This week, the San Mateo County Parks Foundation made another gift to the San Mateo County Parks Department. Thanks to our wonderful donors, this gift of $151,826 allows several programs and projects to move forward. They include:
- Continuing to offer low-income, public transportation-dependent communities the opportunity to access our stunning parks through the County Park Shuttle. The Park Shuttle is a free weekend service with two routes that connects the communities of East Palo Alto, North Fair Oaks and Downtown Redwood City to two parks: Edgewood Park and Natural Preserve in Redwood City and Wunderlich Park in Woodside.

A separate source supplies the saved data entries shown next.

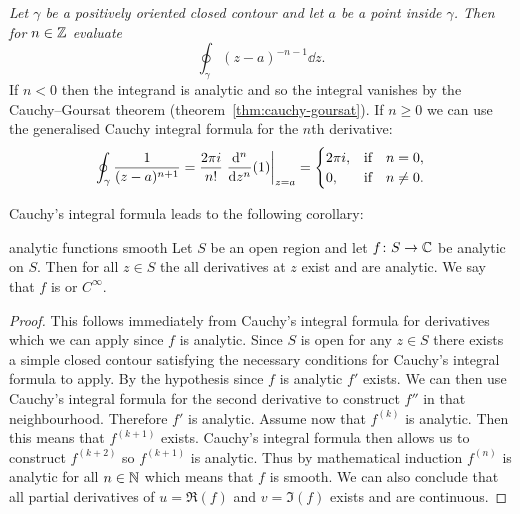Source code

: \documentclass{article}
\begin{document}
    \begin{example}\label{exa:integral 1/z-a}
        \textit{Let \(\gamma\) be a positively oriented closed contour and let \(a\) be a point inside \(\gamma\). Then for \(n\in\mathbb{Z}\) evaluate}
        \[\oint_\gamma (z - a)^{-n-1}\dd{z}.\]
        If \(n < 0\) then the integrand is analytic and so the integral vanishes by the Cauchy--Goursat theorem (theorem~\ref{thm:cauchy-goursat}).
        If \(n \ge 0\) we can use the generalised Cauchy integral formula for the \(n\)th derivative:
        \[
            \oint_\gamma \frac{1}{(z - a)^{n + 1}} = \frac{2\pi i}{n!} \eval{\dv[n]{z}(1)}_{z=a} = 
            \begin{cases}
                2\pi i, & \qif*n = 0,\\
                0, & \qif*n \ne 0.
            \end{cases}
        \]
    \end{example}
    Cauchy's integral formula leads to the following corollary:
    \begin{corollary}{}{analytic functions smooth}
        Let \(S\) be an open region and let \(f\colon S\to\mathbb{C}\) be analytic on \(S\).
        Then for all \(z\in S\) the all derivatives at \(z\) exist and are analytic.
        We say that \(f\) is  or \(C^\infty\).
    \end{corollary}
    \begin{proof}
        This follows immediately from Cauchy's integral formula for derivatives which we can apply since \(f\) is analytic.
        Since \(S\) is open for any \(z\in S\) there exists a simple closed contour satisfying the necessary conditions for Cauchy's integral formula to apply.
        By the hypothesis since \(f\) is analytic \(f'\) exists.
        We can then use Cauchy's integral formula for the second derivative to construct \(f''\) in that neighbourhood.
        Therefore \(f'\) is analytic.
        Assume now that \(f^{(k)}\) is analytic.
        Then this means that \(f^{(k+1)}\) exists.
        Cauchy's integral formula then allows us to construct \(f^{(k+2)}\) so \(f^{(k + 1)}\) is analytic.
        Thus by mathematical induction \(f^{(n)}\) is analytic for all \(n\in\mathbb{N}\) which means that \(f\) is smooth.
        We can also conclude that all partial derivatives of \(u = \Re(f)\) and \(v = \Im(f)\) exists and are continuous.
    \end{proof}
    
\end{document}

- Rerouting a section of the Alambique Trail in Wunderlich Park which was washed away by a mudslide during our winter storms. The affected area lies at the Bear Gulch Trail’s intersection with Alambique Trail and prohibits hikers and equestrians from accessing Skyline Blvd through Wunderlich Park. Park rangers are currently working on a reroute and we hope the trail will be open for use in the next few months.
- Installing new trail signs in all coastal county parks from San Pedro Valley to Mirada Surf and Quarry Park. These new trail signs will clearly tell park visitors where they are going, how long it will take them to get there, the trail’s level of difficulty and what amenities are nearby. Perhaps the coolest feature is that each trail sign has a number that corresponds to a number on the park map, so one can easily see where they are in a park, relative to other trails.
- Continuing efforts to re-establish the federally-listed Bay checkerspot butterfly to Edgewood Park and Natural Preserve. This effort includes transferring larvae and adult butterflies from a population on Coyote Ridge in Santa Clara County to Edgewood Park. This is paired with habitat restoration efforts like mowing annual grasses which allows the butterfly host plants to thrive. The Bay checkerspot butterfly is found only in San Mateo and Santa Clara counties.
- Covering the transportation costs for low-income schools and after school programs that want to take their kids on field trips, but lack the funding to do so. We believe every kid in San Mateo County should have the opportunity to hug a redwood tree and explore a tidepool firsthand.
In addition, we continue to fund the Volunteer Program, Bicycle Sunday and the Summer Conservation Crews.
We also co-sponsored the first ever Coyote Point Kite Festival which attracted nearly 500 people to the park on a beautiful summer day. The Berkeley Kite Wranglers worked their air and wind magic with giant animal kites. Lots of people brought their own kites or designed one of the donated kites and the afternoon was kicked off by taiko drummers from the San Mateo Buddhist Temple. The event was a lot of fun and will be back next summer!
All of this has been made possible through the generous support of our donors. Thank you for helping us steward our parks and open spaces!